In the other paper, the SDT model was used to evaluate a Fast and Frugal Tree, a unit-weight model, and a logistic regression model, that categorized a respondent as having depressed mood (or not) based on her responses to items from the German version of the Beck Depression Inventory. The BDI consists of 21 items, each asking the respondent to indicate which of four statements best describes how she has felt in the last 7 days. Using the BDI helped to assure objectively defined categories. The 5 most valid items were chosen from the BDI for the experiment and incorporated into the models. Only 4 items were incorporated into the Fast and Frugal Tree. It is set out below.


The FFT proved to be highly frugal. Across all categorizations,the tree stopped search after inspecting an average of just 1.3 cues.
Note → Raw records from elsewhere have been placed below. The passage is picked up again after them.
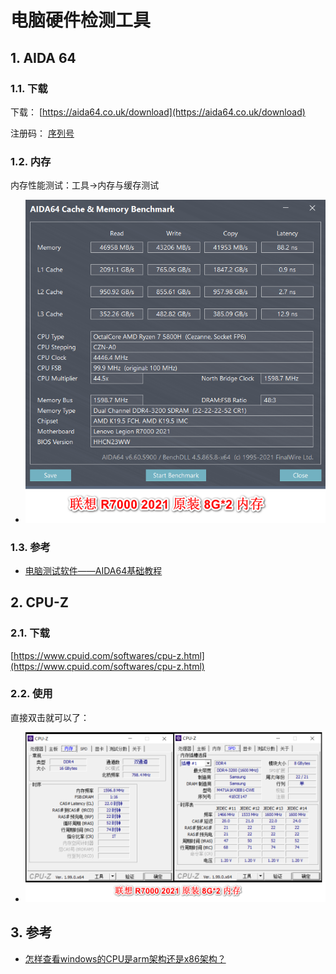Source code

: # 电脑硬件检测工具

## 1. AIDA 64

### 1.1. 下载

下载： [https://aida64.co.uk/download](https://aida64.co.uk/download)

注册码： [序列号](https://www.aida64.cc/key)

### 1.2. 内存

内存性能测试：工具→内存与缓存测试

* ![AIDA64_cachemem-联想 R7000 2021 原装 8G*2 内存](./images/AIDA64_cachemem-2022-02-20-8Gx2.png)

### 1.3. 参考

* [电脑测试软件——AIDA64基础教程](https://zhuanlan.zhihu.com/p/303471393)

## 2. CPU-Z

### 2.1. 下载

[https://www.cpuid.com/softwares/cpu-z.html](https://www.cpuid.com/softwares/cpu-z.html)

### 2.2. 使用

直接双击就可以了：

* ![cpuz-memory-联想 R7000 2021 原装 8G*2 内存](./images/cpuz-memory-2022-02-20-8Gx2.png)

## 3. 参考

* [怎样查看windows的CPU是arm架构还是x86架构？](https://jingyan.baidu.com/article/676629974cf3c915d41b843f.html)
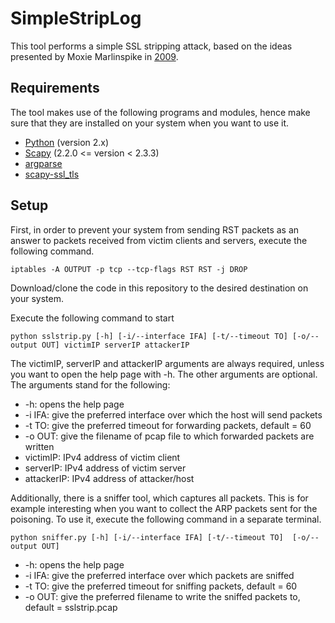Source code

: # SimpleStripLog

This tool performs a simple SSL stripping attack, based on the ideas presented by Moxie Marlinspike in [2009](https://www.blackhat.com/presentations/bh-dc-09/Marlinspike/BlackHat-DC-09-Marlinspike-Defeating-SSL.pdf).

## Requirements

The tool makes use of the following programs and modules, hence make sure that they are installed on your system when you want to use it.
* [Python](https://www.python.org/) (version 2.x)
* [Scapy](https://scapy.net/) (2.2.0 <= version < 2.3.3)
* [argparse](https://docs.python.org/3/library/argparse.html)
* [scapy-ssl_tls](https://pypi.org/project/scapy-ssl_tls/)


## Setup

First, in order to prevent your system from sending RST packets as an answer to packets received from victim clients and servers, execute the following command.

    iptables -A OUTPUT -p tcp --tcp-flags RST RST -j DROP

Download/clone the code in this repository to the desired destination on your system.

Execute the following command to start

    python sslstrip.py [-h] [-i/--interface IFA] [-t/--timeout TO] [-o/--output OUT] victimIP serverIP attackerIP
    
The victimIP, serverIP and attackerIP arguments are always required, unless you want to open the help page with -h. The other arguments are optional. The arguments stand for the following:
* -h: opens the help page
* -i IFA: give the preferred interface over which the host will send packets
* -t TO: give the preferred timeout for forwarding packets, default = 60
* -o OUT: give the filename of pcap file to which forwarded packets are written
* victimIP: IPv4 address of victim client
* serverIP: IPv4 address of victim server
* attackerIP: IPv4 address of attacker/host

Additionally, there is a sniffer tool, which captures all packets. This is for example interesting when you want to collect the ARP packets sent for the poisoning. To use it, execute the following command in a separate terminal.

    python sniffer.py [-h] [-i/--interface IFA] [-t/--timeout TO]  [-o/--output OUT]

* -h: opens the help page
* -i IFA: give the preferred interface over which packets are sniffed
* -t TO: give the preferred timeout for sniffing packets, default = 60
* -o OUT: give the preferred filename to write the sniffed packets to, default = sslstrip.pcap
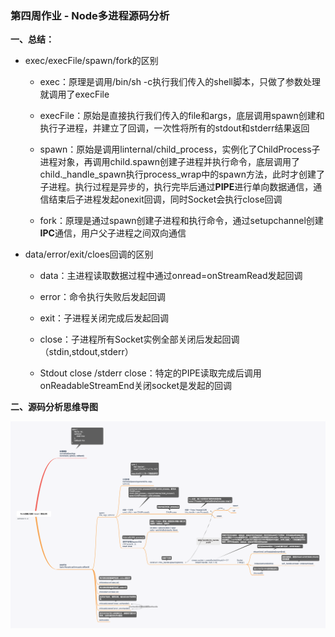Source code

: ### 第四周作业 - Node多进程源码分析

**一、总结：**

- exec/execFile/spawn/fork的区别

  * exec：原理是调用/bin/sh -c执行我们传入的shell脚本，只做了参数处理就调用了execFile

  * execFile：原始是直接执行我们传入的file和args，底层调用spawn创建和执行子进程，并建立了回调，一次性将所有的stdout和stderr结果返回

  * spawn：原始是调用linternal/child_process，实例化了ChildProcess子进程对象，再调用child.spawn创建子进程并执行命令，底层调用了child._handle_spawn执行process_wrap中的spawn方法，此时才创建了子进程。执行过程是异步的，执行完毕后通过**PIPE**进行单向数据通信，通信结束后子进程发起onexit回调，同时Socket会执行close回调
  * fork：原理是通过spawn创建子进程和执行命令，通过setupchannel创建**IPC**通信，用户父子进程之间双向通信



* data/error/exit/cloes回调的区别

  * data：主进程读取数据过程中通过onread=onStreamRead发起回调

  * error：命令执行失败后发起回调

  * exit：子进程关闭完成后发起回调

  * close：子进程所有Socket实例全部关闭后发起回调（stdin,stdout,stderr）

  * Stdout close /stderr close：特定的PIPE读取完成后调用onReadableStreamEnd关闭socket是发起的回调

  

  

**二、源码分析思维导图**


![node多进程源码分析](../../images/running-snail/040.png)
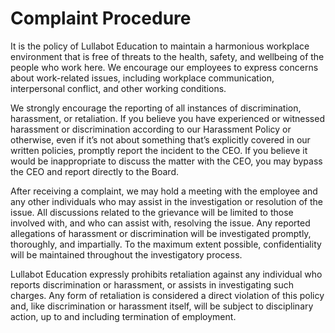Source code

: # Complaint Procedure
It is the policy of Lullabot Education to maintain a harmonious workplace environment that is free of threats to the health, safety, and wellbeing of the people who work here. We encourage our employees to express concerns about work-related issues, including workplace communication, interpersonal conflict, and other working conditions.

We strongly encourage the reporting of all instances of discrimination, harassment, or retaliation. If you believe you have experienced or witnessed harassment or discrimination according to our Harassment Policy or otherwise, even if it’s not about something that’s explicitly covered in our written policies, promptly report the incident to the CEO. If you believe it would be inappropriate to discuss the matter with the CEO, you may bypass the CEO and report directly to the Board.

After receiving a complaint, we may hold a meeting with the employee and any other individuals who may assist in the investigation or resolution of the issue. All discussions related to the grievance will be limited to those involved with, and who can assist with, resolving the issue. Any reported allegations of harassment or discrimination will be investigated promptly, thoroughly, and impartially. To the maximum extent possible, confidentiality will be maintained throughout the investigatory process. 

Lullabot Education expressly prohibits retaliation against any individual who reports discrimination or harassment, or assists in investigating such charges. Any form of retaliation is considered a direct violation of this policy and, like discrimination or harassment itself, will be subject to disciplinary action, up to and including termination of employment.
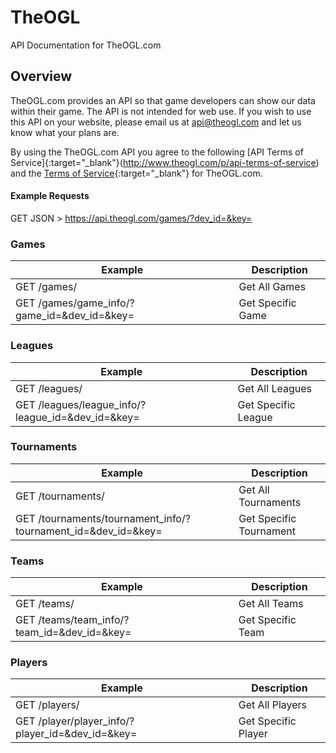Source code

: # TheOGL
API Documentation for TheOGL.com

## Overview

TheOGL.com provides an API so that game developers can show our data within their game. The API is not intended for web use. If you wish to use this API on your website, please email us at api@theogl.com and let us know what your plans are.

By using the TheOGL.com API you agree to the following [API Terms of Service]{:target="_blank"}(http://www.theogl.com/p/api-terms-of-service) and the [Terms of Service](http://www.theogl.com/p/terms-of-service){:target="_blank"} for TheOGL.com.

#### Example Requests

GET JSON > https://api.theogl.com/games/?dev_id=&key=

### Games

| Example | Description |
| ---- | --------------- |
| GET /games/ | Get All Games |
| GET /games/game_info/?game_id=&dev_id=&key= | Get Specific Game |

### Leagues

| Example | Description |
| ---- | --------------- |
| GET /leagues/ | Get All Leagues |
| GET /leagues/league_info/?league_id=&dev_id=&key= | Get Specific League |

### Tournaments

| Example | Description |
| ---- | --------------- |
| GET /tournaments/ | Get All Tournaments |
| GET /tournaments/tournament_info/?tournament_id=&dev_id=&key= | Get Specific Tournament |

### Teams

| Example | Description |
| ---- | --------------- |
| GET /teams/ | Get All Teams |
| GET /teams/team_info/?team_id=&dev_id=&key= | Get Specific Team |

### Players

| Example | Description |
| ---- | --------------- |
| GET /players/ | Get All Players |
| GET /player/player_info/?player_id=&dev_id=&key= | Get Specific Player |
One reason for this was that the Dresden Predictor Study participants had a very low depression base rate. (When used in a population with a much higher base rate, the FFT inspected an average of 3 cues.) Specifically, the hit and false alarm rates of all models were determined and the discriminability calculated, as measured by the index d. The SDT framework also allowed the authors to determine the bias (or decision threshold) of a decision model.

In comparing the models,  the unit-weight model achieved the highest accuracy , followed by the FFT, the naïve maximization model, and the logistic regression model.  Comparing the models in terms of discriminability yielded a similar pattern:  the unit-weight model achieved the highest d, followed by the FFT, the logistic regression model, and the naïve maximization model.  Overall, these analyses show that although the FFT inspected only about one fourth of the information inspected by the compensatory models, it was able to compete. The logistic regression model and the unit-weight model were most lenient in categorizing a respondent as having clinically depressed mood, whereas the FFT was more conservative.

It certainly seems that disease screening tools will continue to multiply. Signal detection theory provides one way to examine them before they are widely deployed. Maybe this will help assure a longer term of usefulness.  With the current muddled state of prostate and breast cancer screening, the problem with SDT may be providing those objectively defined categories at the outset.

Wolfe, C., Reyna, V., Widmer, C., Cedillos, E., & Brust-Renck, P.(2013). “A signal detection analysis of gist-based discrimination of genetic breast cancer risk,” Behav Res 45:613–622.

Jennya, M., Pachur, T., William, S., Becker, E., & Margraf, J.(2013). “Simple rules for detecting depression.”   Journal of Applied Research in Memory and Cognition 2:149–157.